Any comparisons to Dark Souls are extremely misleading. This is an action platformer with fast-paced combat, where nothing can one- or two-shot you if you’re at maximum health. Indeed, the longer you survive, the longer your total health bar will grow (for that run). You’ll occasionally come across scrolls which simultaneously buff your health bar and the damage dealt by colour-coded weapons. This is where the first element of long-game tactics comes in. For example, do you select the scroll that offers a 60% health bar increase, yet powers up green weapons (of which you currently have none), or the red one that offers less health, but buffs your sword by 15%?
CHEEKY SWORD
Broadly speaking, alongside your dodge roll you can carry two primary weapons (choose from sword, bow, shield), and two cooldown-reliant support weapons mapped to p and i. A shield allows you to parry with generous timing, opening up a whole new can of worms.
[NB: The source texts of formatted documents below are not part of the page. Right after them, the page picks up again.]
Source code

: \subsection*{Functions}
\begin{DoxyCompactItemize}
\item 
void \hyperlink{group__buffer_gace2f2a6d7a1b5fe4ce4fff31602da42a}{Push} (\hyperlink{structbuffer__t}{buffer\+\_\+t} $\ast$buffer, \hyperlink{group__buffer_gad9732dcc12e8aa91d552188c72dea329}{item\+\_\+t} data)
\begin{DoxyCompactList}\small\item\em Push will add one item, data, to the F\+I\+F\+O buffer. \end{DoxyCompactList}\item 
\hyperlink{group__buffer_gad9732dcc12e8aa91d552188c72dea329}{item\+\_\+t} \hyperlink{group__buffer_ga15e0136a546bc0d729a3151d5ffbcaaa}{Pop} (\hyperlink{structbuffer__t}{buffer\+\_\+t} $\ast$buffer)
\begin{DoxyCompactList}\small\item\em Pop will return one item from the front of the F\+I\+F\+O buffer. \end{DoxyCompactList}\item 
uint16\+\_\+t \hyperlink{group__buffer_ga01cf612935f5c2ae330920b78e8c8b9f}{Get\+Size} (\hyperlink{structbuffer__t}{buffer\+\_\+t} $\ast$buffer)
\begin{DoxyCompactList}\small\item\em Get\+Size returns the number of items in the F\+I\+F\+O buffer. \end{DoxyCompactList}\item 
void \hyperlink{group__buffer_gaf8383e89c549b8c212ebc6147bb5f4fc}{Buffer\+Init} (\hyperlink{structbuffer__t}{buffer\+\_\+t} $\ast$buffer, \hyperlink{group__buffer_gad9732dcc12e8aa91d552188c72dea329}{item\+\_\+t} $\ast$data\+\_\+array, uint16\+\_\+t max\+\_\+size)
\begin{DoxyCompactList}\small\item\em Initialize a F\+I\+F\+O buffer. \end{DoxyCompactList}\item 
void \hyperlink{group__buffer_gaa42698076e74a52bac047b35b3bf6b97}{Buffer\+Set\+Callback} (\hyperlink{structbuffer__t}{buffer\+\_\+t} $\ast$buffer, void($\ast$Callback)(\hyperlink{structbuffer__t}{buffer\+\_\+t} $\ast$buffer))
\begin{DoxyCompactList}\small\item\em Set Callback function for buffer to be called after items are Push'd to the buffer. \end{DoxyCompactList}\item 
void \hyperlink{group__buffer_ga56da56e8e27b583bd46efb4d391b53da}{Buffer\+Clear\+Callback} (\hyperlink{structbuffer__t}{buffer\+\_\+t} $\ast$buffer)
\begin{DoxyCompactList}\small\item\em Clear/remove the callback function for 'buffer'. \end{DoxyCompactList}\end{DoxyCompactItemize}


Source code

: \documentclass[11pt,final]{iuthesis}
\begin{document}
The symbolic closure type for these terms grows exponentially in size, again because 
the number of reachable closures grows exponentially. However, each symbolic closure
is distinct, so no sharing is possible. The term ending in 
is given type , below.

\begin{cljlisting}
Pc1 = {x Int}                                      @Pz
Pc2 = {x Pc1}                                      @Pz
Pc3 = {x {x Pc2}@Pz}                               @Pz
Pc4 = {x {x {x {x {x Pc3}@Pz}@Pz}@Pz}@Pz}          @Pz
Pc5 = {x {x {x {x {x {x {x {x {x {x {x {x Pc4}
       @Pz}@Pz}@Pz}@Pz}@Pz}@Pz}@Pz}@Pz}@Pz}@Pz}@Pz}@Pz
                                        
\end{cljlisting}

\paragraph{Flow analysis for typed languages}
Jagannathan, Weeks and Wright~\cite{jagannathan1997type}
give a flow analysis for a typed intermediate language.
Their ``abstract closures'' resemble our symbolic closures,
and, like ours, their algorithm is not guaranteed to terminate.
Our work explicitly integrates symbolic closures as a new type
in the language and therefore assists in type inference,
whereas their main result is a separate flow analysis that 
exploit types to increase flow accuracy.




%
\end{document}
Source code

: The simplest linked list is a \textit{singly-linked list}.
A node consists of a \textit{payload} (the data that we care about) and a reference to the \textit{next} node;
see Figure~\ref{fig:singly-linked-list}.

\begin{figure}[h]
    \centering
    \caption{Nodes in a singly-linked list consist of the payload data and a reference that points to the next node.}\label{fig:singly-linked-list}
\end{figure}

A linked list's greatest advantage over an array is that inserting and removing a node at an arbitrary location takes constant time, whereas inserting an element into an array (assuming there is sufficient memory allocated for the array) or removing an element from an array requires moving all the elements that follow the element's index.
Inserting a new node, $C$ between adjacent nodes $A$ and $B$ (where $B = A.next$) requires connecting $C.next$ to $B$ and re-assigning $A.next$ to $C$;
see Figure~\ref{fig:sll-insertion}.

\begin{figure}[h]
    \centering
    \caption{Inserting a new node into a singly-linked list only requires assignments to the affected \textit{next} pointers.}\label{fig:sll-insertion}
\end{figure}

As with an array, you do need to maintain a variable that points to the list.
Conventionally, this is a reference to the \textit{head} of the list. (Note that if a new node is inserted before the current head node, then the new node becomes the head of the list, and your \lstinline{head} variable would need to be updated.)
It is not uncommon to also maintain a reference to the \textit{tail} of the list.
A bow helps keep foes at a distance, while a melee weapon allows you to deal damage without worrying about ammo. It’s the distribution of all these items that helps make the experience so compelling.
Needless to say, luck plays a large part in which weapons you come across, and which effects those weapons carry, in any run. But by collecting and spending blueprints and Cells from enemies, you’ll slowly but surely unlock permanent twists. A health-restoring potion, new weapons, the ability to start with a random weapon from your unlocked pool… these are small but important additions that help keep things fresh. It says much that the first time I get as far as defeating two bosses and five stages before dying, my instant reaction is not frustration, but to dive back in with renewed determination and confidence. You’ll keep seeing the same handful of biomes, yet it never gets old. Chances are, this game will never be dead to you.
VERDICT
“THE DISTRIBUTION OF WEAPONS HELPS MAKE THE EXPERIENCE COMPELLING.”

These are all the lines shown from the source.